I am trying to get some statistical information using the code below:
library(data.table)
df <- fread("input.xyz", header=F, sep = " ", stringsAsFactors = F)
df2 <- read.table("input2.xyz", header=F, sep = " ", stringsAsFactors = F)
df2 <- df2[-which(df2$V3 == 0),]
long <- df2$V1
lat <- df2$V2
fin_mtx <- matrix(NA, nrow=18976, ncol=8)

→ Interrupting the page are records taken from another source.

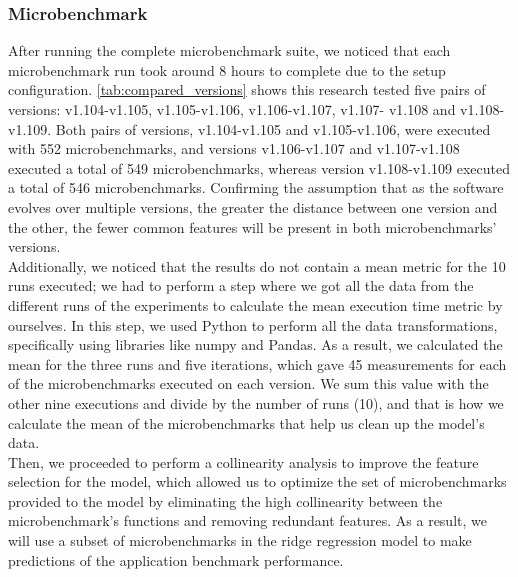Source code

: \subsubsection{Microbenchmark}
After running the complete microbenchmark suite, we noticed that each microbenchmark run took around 8 hours to complete due to the setup configuration. \cref{tab:compared_versions} shows this research tested five pairs of versions: v1.104-v1.105, v1.105-v1.106, v1.106-v1.107, v1.107- v1.108 and v1.108-v1.109. Both pairs of versions, v1.104-v1.105 and v1.105-v1.106, were executed with 552 microbenchmarks, and versions v1.106-v1.107 and v1.107-v1.108 executed a total of 549 microbenchmarks, whereas version v1.108-v1.109 executed a total of 546 microbenchmarks. Confirming the assumption that as the software evolves over multiple versions, the greater the distance between one version and the other, the fewer common features will be present in both microbenchmarks’ versions. \\
Additionally, we noticed that the results do not contain a mean metric for the 10 runs executed; we had to perform a step where we got all the data from the different runs of the experiments to calculate the mean execution time metric by ourselves. In this step, we used Python to perform all the data transformations, specifically using libraries like numpy and Pandas. As a result, we calculated the mean for the three runs and five iterations, which gave 45 measurements for each of the microbenchmarks executed on each version. We sum this value with the other nine executions and divide by the number of runs (10), and that is how we calculate the mean of the microbenchmarks that help us clean up the model's data.  \\
Then, we proceeded to perform a collinearity analysis to improve the feature selection for the model, which allowed us to optimize the set of microbenchmarks provided to the model by eliminating the high collinearity between the microbenchmark's functions and removing redundant features. As a result, we will use a subset of microbenchmarks in the ridge regression model to make predictions of the application benchmark performance. \\
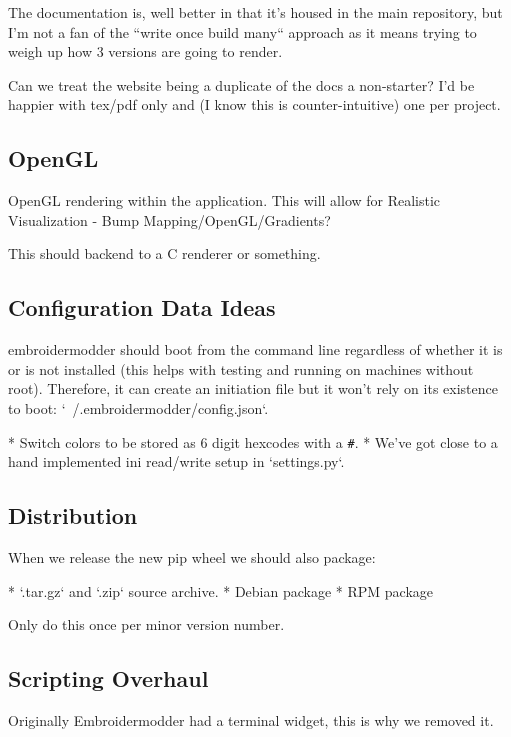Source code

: \documentclass[a4paper]{report}
\begin{document}
The documentation is, well better in that it's housed in the main repository,
but I'm not a fan of the ``write once build many`` approach as it means
trying to weigh up how 3 versions are going to render.

Can we treat the website being a duplicate of the docs a non-starter?
I'd be happier with tex/pdf only and (I know this is counter-intuitive) one
per project.

\subsection{OpenGL}

OpenGL rendering within the application. This will allow for
Realistic Visualization - Bump Mapping/OpenGL/Gradients?

This should backend to a C renderer or something.

\subsection{Configuration Data Ideas}

embroidermodder should boot from the command line
regardless of whether it is or is not installed (this helps with testing and
running on machines without root). Therefore, it can create an initiation file
but it won't rely on its existence to boot: `~/.embroidermodder/config.json`.

* Switch colors to be stored as 6 digit hexcodes with a \texttt{\#}.
* We've got close to a hand implemented ini read/write setup in `settings.py`.

\subsection{Distribution}

When we release the new pip wheel we should also package:

* `.tar.gz` and `.zip` source archive.
* Debian package
* RPM package

Only do this once per minor version number.

\subsection{Scripting Overhaul}

Originally Embroidermodder had a terminal widget, this is why we removed it.
\end{document}
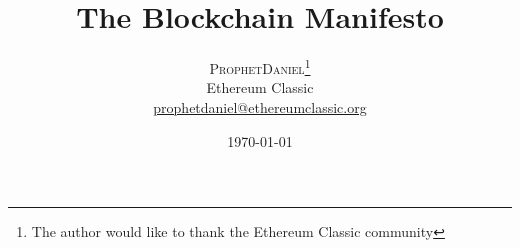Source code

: \documentclass[twoside,twocolumn]{article}
\title{The Blockchain Manifesto} %
\author{%
\textsc{ProphetDaniel}\thanks{The author would like to thank the Ethereum Classic community} \\[1ex] %
\normalsize Ethereum Classic \\ %
\normalsize
\href{mailto:prophetdaniel@ethereumclassic.org}{prophetdaniel@ethereumclassic.org}
}
\date{\today} %
\begin{document}
\maketitle

\cite{Perlroth2014}
% 
% 
% 
% 
% 
% 
% 
\end{document}
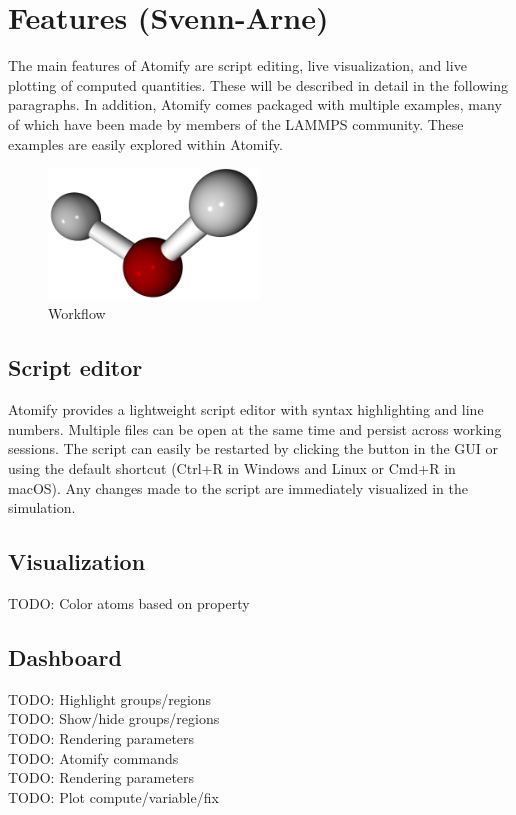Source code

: \documentclass[aps,pre,twocolumn,letterpaper,floatfix]{revtex4-1}
\begin{document}
\section{Features (Svenn-Arne)}

The main features of Atomify are script editing,
live visualization, and live plotting of computed quantities.
These will be described in detail in the following paragraphs.
In addition, Atomify comes packaged with multiple examples,
many of which have been made by members of the LAMMPS community.
These examples are easily explored within Atomify.

\begin{figure}
	\centering
	\includegraphics[width=0.5\textwidth]{final_billboard.png}
	\caption{Workflow}
	\label{fig:gui}
\end{figure}


\subsection{Script editor}
Atomify provides a lightweight script editor with syntax highlighting and line
numbers.
Multiple files can be open at the same time and persist across working sessions.
The script can easily be restarted by clicking the button in the GUI or using
the default shortcut (Ctrl+R in Windows and Linux or Cmd+R in macOS).
Any changes made to the script are immediately visualized in the simulation.

\subsection{Visualization}
TODO: Color atoms based on property \\

\subsection{Dashboard}
TODO: Highlight groups/regions \\
TODO: Show/hide groups/regions \\
TODO: Rendering parameters \\
TODO: Atomify commands \\
TODO: Rendering parameters \\
TODO: Plot compute/variable/fix \\
\end{document}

colnames(fin_mtx) <- c("Longitude", "Latitude", "Mean", "Median", "Std Dev",
"Max", "Min", "No. of NA")
fin_mtx <- as.data.frame(fin_mtx)
i = 1
while (i < 18976)
{
px_vl <- subset(df$V3, (df$V1 > long[i] - 0.125/2) & (df$V1 < long[i] + 0.125/2) &
(df$V2 < lat[i] + 0.125/2) & (df$V2 > lat[i] - 0.125/2))
frq <- as.data.frame(table(px_vl))
if (frq[1,1] == -32768) {
fin_mtx[i,8] <- frq[which(frq$px_vl==-32768),2]
px_vl[px_vl == -32768] <- NA
}
fin_mtx[i,1] <- long[i]
fin_mtx[i,2] <- lat[i]
fin_mtx[i,3] <- mean(px_vl, na.rm = T)
fin_mtx[i,4] <- median(px_vl, na.rm = T)
fin_mtx[i,5] <- sd(px_vl, na.rm = T)
fin_mtx[i,6] <- max(px_vl, na.rm = T)
fin_mtx[i,7] <- min(px_vl, na.rm = T)
i = i + 1
}
The df has close to 172 million rows and three columns whereas the df2 has 18,976 rows. Running the code takes a very long time (I mean days). Also, a lot of memory is used. I wanted to reduce this time and computation load. I went through some suggestions like defining the vector beforehand and using data.table
in different tutorials, but they aren't helping much.